In our last class, we discussed the differences between sympathy and empathy, when Professor Parham brought up the example of mock slave auctions. Whites would make themselves slaves and act as though they were being auctioned. This type of performance elicited sympathy from whites; “through emotion, the power structure can learn to do the right thing.”
The example brought up in class made me think about the film The Boy in the Striped Pajamas, a Holocaust film centered on the friendship of a German boy, whose family is part of the Nazi regime, and a Jewish boy in a nearby concentration camp. The two boys have an instant bond despite the grave situation surrounding them, as they are young and naive. This was also an interesting film because you got to see it from the “villain’s” perspective and you saw that Nazis were normal people with families, but at the same time, went out killing other families; needless to say, I still felt contempt toward the German boy’s father and the Nazi regime, which brings me to my next point.
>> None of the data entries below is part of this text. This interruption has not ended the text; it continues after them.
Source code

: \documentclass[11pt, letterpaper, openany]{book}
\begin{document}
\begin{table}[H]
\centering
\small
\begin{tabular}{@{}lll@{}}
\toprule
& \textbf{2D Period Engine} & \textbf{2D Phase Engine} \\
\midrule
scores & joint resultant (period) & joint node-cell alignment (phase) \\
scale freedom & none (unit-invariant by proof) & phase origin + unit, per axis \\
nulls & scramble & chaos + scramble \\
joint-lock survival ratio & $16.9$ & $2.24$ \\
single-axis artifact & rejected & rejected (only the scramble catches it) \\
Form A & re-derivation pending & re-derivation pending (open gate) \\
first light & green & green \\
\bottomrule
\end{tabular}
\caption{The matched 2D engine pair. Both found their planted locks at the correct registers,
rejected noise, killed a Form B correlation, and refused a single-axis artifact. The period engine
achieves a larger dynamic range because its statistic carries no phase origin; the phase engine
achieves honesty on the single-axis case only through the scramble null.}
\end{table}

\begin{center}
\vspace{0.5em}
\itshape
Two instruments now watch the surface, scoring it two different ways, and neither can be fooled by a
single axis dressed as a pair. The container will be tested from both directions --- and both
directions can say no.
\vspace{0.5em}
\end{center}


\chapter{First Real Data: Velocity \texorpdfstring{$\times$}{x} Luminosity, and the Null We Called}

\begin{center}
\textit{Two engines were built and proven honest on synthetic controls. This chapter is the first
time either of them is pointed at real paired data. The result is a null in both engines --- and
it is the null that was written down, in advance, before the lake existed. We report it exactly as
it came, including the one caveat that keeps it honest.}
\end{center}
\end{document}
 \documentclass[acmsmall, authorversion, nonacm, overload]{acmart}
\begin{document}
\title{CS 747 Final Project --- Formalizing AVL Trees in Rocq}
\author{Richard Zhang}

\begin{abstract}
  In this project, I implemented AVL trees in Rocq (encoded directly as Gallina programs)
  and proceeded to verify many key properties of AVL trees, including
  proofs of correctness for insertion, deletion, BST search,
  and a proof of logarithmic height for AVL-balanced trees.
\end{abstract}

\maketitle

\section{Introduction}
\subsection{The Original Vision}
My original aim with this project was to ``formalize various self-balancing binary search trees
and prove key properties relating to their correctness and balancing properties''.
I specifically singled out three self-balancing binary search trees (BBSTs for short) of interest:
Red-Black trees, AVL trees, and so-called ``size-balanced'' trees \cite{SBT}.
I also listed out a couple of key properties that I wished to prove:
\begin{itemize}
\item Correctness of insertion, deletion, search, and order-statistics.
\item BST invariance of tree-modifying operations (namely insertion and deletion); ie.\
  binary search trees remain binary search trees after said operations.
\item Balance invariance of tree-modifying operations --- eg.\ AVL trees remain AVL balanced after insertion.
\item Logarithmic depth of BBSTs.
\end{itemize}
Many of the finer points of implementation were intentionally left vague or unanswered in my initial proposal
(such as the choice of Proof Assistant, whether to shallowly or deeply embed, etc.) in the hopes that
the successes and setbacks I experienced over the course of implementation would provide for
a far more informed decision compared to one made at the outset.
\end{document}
Towards the end of the film, the German boy’s father decides to have his family move to a safer country, but as they are about to leave, the little boy is nowhere to be found. They have no idea that he’s off helping the Jewish boy find his father on the other side of the fence. The boy puts on striped pajamas and the two being their quest. The German family searches frantically for their son, when they realize that he’s in the concentration camp. They attempt to get to him before the group of Jews goes into the gas chamber, but to no avail.
As I watched the end of the movie, I kept thinking to myself, “they better not let this German boy live, or else imma be tigghhht,: a.k.a. very upset.” I felt evil for wanting the cute little boy to die, but I realized that it wasn’t that I wanted the little boy to die, but that I wanted something to happen that would elicit the very thing we discussed in class, sympathy and empathy. That thing just so happened to be the death (violent act) of one’s own. And as Professor Parham stated in class, “it has to be a child.” The two little boys in the film created a powerful form of affect.